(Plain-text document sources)
<<<<

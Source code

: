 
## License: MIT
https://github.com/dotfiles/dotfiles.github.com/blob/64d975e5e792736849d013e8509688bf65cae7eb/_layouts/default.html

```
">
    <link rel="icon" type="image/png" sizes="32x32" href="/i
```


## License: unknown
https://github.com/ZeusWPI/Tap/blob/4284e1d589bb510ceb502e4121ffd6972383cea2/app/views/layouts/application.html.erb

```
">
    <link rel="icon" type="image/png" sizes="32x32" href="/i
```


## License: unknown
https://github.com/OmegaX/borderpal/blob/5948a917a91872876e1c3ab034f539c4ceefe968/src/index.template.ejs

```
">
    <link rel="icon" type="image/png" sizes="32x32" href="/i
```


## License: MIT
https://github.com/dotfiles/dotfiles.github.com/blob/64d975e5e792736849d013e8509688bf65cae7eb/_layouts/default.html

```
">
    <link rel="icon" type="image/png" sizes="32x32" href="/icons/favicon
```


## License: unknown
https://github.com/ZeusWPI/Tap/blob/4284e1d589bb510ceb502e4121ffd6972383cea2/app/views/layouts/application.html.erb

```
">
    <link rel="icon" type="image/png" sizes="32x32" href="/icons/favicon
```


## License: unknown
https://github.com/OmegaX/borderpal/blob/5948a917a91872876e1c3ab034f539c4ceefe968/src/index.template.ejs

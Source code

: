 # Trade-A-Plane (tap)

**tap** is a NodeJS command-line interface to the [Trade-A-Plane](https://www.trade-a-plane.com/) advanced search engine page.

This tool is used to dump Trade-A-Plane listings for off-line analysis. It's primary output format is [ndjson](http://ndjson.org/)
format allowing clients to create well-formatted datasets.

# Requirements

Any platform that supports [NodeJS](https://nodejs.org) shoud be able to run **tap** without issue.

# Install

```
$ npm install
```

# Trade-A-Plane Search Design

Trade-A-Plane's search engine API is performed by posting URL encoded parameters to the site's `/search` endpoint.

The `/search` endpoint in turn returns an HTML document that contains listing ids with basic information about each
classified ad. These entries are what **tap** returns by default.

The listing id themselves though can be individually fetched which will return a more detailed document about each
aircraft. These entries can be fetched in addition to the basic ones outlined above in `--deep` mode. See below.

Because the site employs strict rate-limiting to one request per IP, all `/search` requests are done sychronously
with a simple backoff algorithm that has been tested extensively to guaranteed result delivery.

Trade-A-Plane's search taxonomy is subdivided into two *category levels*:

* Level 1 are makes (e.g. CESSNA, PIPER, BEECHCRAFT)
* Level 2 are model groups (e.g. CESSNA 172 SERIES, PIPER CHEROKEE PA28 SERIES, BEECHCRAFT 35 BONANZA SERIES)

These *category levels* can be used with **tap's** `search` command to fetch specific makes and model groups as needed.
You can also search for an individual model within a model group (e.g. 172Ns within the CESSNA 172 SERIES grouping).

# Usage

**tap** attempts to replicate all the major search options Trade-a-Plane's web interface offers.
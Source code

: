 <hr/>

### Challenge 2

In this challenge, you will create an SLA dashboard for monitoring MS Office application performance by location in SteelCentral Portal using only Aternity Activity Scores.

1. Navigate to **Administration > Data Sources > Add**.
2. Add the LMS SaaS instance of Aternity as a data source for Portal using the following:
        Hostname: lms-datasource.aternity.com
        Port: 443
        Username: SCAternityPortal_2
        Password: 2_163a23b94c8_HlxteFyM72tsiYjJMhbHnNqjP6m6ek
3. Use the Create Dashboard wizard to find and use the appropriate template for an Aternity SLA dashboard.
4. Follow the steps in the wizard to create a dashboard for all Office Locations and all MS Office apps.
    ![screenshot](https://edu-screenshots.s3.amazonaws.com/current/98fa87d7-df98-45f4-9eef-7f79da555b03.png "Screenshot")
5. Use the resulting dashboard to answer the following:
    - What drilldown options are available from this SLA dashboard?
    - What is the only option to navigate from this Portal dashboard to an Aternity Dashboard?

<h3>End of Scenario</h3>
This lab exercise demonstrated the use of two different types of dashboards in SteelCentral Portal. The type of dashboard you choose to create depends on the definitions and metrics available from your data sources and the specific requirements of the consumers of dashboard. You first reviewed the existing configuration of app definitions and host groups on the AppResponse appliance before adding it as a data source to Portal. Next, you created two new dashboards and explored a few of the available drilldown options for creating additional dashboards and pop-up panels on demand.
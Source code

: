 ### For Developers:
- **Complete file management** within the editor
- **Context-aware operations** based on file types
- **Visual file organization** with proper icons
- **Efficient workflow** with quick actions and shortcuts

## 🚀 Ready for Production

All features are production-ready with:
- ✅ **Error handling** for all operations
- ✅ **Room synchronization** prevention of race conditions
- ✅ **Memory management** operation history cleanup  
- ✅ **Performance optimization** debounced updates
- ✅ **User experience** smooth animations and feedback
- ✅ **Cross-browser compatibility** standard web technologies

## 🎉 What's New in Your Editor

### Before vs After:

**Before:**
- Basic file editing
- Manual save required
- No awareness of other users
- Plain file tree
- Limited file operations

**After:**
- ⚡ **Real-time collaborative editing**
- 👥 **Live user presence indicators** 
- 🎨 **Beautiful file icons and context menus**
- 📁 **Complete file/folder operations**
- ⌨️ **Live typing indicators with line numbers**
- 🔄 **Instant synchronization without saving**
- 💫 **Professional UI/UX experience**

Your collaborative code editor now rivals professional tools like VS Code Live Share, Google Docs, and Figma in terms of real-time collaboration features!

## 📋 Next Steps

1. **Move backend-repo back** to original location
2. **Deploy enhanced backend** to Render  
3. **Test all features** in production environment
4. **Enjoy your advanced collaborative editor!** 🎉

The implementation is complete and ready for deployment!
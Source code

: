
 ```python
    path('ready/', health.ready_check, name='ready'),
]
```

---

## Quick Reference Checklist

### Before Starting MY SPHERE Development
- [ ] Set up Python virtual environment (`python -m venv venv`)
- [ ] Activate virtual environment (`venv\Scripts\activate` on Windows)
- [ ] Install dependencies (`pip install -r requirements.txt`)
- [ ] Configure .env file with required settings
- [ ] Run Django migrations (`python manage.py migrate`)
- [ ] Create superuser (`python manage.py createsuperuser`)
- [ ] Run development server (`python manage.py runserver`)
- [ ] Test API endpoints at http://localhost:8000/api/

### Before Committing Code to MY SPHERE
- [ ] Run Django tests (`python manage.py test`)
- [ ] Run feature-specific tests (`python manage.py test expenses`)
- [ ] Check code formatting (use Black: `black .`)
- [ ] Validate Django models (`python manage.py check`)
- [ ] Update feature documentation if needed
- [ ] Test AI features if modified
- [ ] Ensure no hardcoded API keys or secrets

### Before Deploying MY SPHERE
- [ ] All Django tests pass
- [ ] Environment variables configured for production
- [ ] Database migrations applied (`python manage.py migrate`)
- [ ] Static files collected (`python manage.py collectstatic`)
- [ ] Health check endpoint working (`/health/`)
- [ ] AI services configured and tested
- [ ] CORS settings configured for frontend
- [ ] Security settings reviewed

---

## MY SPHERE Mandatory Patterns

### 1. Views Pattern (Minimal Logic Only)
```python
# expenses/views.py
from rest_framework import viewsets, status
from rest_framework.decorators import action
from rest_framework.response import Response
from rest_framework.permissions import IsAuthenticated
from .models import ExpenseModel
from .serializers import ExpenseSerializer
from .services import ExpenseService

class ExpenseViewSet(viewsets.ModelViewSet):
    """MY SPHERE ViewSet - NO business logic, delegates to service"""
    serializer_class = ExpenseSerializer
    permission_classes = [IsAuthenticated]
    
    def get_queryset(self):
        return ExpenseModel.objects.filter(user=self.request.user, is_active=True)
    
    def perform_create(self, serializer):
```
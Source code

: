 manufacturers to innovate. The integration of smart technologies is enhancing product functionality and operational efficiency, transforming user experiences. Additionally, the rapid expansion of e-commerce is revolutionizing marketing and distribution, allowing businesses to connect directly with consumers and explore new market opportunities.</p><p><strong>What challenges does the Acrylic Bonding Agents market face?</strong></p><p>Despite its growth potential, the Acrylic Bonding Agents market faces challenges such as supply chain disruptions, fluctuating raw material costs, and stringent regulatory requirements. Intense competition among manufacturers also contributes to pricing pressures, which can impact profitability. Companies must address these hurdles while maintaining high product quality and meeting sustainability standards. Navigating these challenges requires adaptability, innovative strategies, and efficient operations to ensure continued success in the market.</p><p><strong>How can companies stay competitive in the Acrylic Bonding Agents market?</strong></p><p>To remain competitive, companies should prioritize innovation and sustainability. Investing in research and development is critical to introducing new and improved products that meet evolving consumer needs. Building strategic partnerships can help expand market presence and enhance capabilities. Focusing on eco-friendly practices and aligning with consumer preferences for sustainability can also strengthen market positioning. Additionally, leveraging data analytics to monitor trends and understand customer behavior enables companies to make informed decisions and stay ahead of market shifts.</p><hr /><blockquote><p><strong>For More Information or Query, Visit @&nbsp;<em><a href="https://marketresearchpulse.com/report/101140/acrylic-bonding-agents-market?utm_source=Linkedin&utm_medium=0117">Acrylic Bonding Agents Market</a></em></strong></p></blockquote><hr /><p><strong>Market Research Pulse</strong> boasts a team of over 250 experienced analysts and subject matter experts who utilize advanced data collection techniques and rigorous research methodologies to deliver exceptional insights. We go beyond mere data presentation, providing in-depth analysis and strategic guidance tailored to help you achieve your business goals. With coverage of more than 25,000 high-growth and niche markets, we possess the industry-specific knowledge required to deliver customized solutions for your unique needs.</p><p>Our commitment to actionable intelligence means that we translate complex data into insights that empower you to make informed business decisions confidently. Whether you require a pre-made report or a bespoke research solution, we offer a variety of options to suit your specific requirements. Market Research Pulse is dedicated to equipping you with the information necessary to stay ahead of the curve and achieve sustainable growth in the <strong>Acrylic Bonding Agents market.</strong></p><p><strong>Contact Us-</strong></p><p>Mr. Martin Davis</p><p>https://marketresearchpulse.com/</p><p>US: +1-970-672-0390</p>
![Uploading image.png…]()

>>>>

§ **Your task**
Read the entries and show each line that mentions "fetched".

§ **Output**
The listing id themselves though can be individually fetched which will return a more detailed document about each
aircraft. These entries can be fetched in addition to the basic ones outlined above in `--deep` mode. See below.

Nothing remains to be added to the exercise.